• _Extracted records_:
·····
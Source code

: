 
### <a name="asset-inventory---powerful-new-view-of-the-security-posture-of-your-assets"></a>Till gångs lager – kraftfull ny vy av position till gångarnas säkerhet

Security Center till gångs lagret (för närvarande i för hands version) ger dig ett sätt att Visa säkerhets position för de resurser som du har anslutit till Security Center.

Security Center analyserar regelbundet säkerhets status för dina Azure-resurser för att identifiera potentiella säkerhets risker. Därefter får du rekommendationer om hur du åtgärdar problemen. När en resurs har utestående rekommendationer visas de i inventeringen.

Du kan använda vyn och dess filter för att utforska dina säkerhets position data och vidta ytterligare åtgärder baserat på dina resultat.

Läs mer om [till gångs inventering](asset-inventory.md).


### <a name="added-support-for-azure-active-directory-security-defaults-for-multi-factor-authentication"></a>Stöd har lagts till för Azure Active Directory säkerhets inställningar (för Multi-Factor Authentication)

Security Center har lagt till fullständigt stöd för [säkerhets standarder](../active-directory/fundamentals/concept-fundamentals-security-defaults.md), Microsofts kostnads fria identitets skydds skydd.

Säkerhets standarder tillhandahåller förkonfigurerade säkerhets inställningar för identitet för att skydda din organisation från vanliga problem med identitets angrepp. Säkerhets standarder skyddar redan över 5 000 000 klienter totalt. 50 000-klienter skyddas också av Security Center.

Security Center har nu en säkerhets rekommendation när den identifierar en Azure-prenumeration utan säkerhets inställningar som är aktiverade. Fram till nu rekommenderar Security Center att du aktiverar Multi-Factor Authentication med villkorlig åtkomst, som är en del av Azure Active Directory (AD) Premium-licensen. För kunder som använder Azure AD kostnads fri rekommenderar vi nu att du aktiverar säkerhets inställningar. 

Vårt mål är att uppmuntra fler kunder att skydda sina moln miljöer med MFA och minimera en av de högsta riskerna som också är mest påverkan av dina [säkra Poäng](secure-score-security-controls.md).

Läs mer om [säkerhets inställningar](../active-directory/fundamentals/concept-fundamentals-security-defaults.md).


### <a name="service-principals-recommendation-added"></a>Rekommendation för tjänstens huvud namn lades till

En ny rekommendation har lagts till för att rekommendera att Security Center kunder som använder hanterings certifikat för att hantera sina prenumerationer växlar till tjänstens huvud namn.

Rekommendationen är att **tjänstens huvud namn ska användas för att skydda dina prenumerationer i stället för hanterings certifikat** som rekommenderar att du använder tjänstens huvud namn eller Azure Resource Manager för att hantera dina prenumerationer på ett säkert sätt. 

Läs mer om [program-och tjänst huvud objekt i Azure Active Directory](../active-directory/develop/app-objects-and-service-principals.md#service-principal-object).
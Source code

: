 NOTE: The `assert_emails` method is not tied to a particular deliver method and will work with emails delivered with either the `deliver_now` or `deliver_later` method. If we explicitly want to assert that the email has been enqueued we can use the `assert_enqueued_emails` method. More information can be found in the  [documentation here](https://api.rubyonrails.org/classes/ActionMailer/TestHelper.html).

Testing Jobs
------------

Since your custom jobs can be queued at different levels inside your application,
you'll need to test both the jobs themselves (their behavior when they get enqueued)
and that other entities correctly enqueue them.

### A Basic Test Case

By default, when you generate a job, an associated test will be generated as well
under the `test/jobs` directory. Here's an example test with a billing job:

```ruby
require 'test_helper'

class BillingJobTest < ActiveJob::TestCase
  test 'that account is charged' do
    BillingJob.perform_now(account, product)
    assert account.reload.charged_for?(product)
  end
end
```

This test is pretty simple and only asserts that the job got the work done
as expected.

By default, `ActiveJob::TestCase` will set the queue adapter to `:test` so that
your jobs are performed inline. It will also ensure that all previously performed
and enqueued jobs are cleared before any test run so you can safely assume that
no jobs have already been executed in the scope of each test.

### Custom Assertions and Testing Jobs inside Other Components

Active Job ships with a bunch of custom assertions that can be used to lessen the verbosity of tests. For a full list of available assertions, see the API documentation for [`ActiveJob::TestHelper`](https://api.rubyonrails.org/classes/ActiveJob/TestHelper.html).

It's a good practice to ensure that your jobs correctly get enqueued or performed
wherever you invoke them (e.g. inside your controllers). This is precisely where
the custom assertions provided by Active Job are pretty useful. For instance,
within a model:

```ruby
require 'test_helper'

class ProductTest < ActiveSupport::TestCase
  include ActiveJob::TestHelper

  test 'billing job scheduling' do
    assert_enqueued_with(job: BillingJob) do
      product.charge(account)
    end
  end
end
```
·····
• _AIM OF THE EXERCISE_:
Pull out every line of the records above that contains the word "certifikat".

• _TASK SOLUTION_:
En ny rekommendation har lagts till för att rekommendera att Security Center kunder som använder hanterings certifikat för att hantera sina prenumerationer växlar till tjänstens huvud namn.
Rekommendationen är att **tjänstens huvud namn ska användas för att skydda dina prenumerationer i stället för hanterings certifikat** som rekommenderar att du använder tjänstens huvud namn eller Azure Resource Manager för att hantera dina prenumerationer på ett säkert sätt. 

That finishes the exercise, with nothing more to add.